A character in The Chronicles of Narnia written by C.S. Lewis. Eustace begins as a sarcastic antagonist in The Voyage of the Dawn Treader, tormenting Lucy and Edmund Pevensie about their obsession with the "fictional" Narnia. When he finds himself joining them in Narnia, he has a conversion experience with Aslan after his "greedy, dragonish thoughts" turn him into a dragon itself.

He returns to Narnia with classmate Jill Pole to rescue Caspian's son in The Silver Chair, then again with Pole for The Last Battle of Narnia, at the death of that world.

One of the more unfortunately-named characters in children's literature.

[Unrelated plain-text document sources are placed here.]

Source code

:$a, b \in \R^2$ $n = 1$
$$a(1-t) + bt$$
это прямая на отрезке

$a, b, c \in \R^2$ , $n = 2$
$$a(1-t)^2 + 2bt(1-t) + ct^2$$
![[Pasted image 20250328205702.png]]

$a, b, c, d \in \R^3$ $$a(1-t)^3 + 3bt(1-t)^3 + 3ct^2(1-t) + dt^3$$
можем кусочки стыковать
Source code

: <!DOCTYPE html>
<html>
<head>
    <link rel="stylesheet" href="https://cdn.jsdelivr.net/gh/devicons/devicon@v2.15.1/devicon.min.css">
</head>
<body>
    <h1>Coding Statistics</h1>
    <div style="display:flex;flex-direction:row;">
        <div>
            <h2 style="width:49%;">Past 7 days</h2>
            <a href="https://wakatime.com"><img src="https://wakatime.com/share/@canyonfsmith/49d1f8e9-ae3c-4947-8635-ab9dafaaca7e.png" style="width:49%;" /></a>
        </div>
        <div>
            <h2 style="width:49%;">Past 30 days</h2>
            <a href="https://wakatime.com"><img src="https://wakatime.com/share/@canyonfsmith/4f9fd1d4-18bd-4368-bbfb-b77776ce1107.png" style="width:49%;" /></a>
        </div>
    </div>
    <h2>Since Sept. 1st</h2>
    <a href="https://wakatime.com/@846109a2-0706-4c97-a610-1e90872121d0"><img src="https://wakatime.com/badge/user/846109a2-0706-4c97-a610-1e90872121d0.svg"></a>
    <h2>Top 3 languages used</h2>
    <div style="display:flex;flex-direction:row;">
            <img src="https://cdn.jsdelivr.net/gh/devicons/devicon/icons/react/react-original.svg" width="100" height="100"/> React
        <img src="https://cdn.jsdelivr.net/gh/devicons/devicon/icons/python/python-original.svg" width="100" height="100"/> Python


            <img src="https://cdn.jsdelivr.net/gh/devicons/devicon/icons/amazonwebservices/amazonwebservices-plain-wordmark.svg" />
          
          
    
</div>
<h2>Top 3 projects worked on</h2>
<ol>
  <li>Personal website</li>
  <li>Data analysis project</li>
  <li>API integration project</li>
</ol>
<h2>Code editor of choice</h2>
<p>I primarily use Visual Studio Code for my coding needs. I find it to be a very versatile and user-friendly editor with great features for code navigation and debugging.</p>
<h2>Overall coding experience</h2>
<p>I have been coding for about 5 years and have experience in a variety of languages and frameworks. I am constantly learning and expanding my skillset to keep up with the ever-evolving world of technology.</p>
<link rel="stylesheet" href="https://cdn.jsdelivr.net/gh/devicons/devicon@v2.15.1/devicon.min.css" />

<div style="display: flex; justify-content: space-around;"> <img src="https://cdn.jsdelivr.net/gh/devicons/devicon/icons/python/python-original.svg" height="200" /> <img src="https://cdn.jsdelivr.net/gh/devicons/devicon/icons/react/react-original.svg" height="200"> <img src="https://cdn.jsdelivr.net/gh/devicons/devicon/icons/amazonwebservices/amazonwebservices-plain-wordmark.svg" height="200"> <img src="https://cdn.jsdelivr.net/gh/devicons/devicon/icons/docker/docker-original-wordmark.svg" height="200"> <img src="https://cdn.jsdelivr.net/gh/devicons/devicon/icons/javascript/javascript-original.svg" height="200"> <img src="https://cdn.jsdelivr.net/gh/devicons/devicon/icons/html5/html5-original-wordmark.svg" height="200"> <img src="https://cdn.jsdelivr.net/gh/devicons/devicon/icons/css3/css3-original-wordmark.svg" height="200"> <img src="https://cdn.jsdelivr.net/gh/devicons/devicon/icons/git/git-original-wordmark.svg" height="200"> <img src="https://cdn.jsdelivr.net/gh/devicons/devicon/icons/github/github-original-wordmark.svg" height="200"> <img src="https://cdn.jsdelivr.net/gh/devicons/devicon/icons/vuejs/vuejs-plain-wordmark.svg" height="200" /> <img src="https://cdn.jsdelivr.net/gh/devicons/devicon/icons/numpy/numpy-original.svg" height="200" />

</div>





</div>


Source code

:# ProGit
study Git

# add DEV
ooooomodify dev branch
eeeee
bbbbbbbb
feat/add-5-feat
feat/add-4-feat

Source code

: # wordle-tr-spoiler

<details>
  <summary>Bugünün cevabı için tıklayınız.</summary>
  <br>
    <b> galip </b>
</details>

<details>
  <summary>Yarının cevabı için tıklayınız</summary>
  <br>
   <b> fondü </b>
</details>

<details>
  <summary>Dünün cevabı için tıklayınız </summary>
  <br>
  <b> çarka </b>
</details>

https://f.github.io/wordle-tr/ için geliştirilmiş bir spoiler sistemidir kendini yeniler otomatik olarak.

The character of Eustace Scrubb, while on the one hand a commentary on "progressive" parenting and schooling--he is self-centered, cruel, spoiled, and, and is at one point described as heading towards an interest in vivisection, which Lewis deplored--Eustace is also the author at a young age.

To begin with, his name. "Once there was a boy named Eustace Clarence Scrubb, and he almost deserved it." Lewis hated his own name--Clive Staples Lewis--and prefered to be called "Jack." He gave Eustace a horrible name to parallel his own.

Secondly, there is the subject of Eustace's general religious nature--namely, that he has none. Lewis was an atheist until he was an adult; it was ony after World War I that he even began to question this stance. Eustace represents Lewis' youthful, atheistic, abandoned self.1.


1. It is interesting to note that the figure who encouraged his atheism--a college professor, IIRC, and mentor--was later to become the model for Digory Kirk.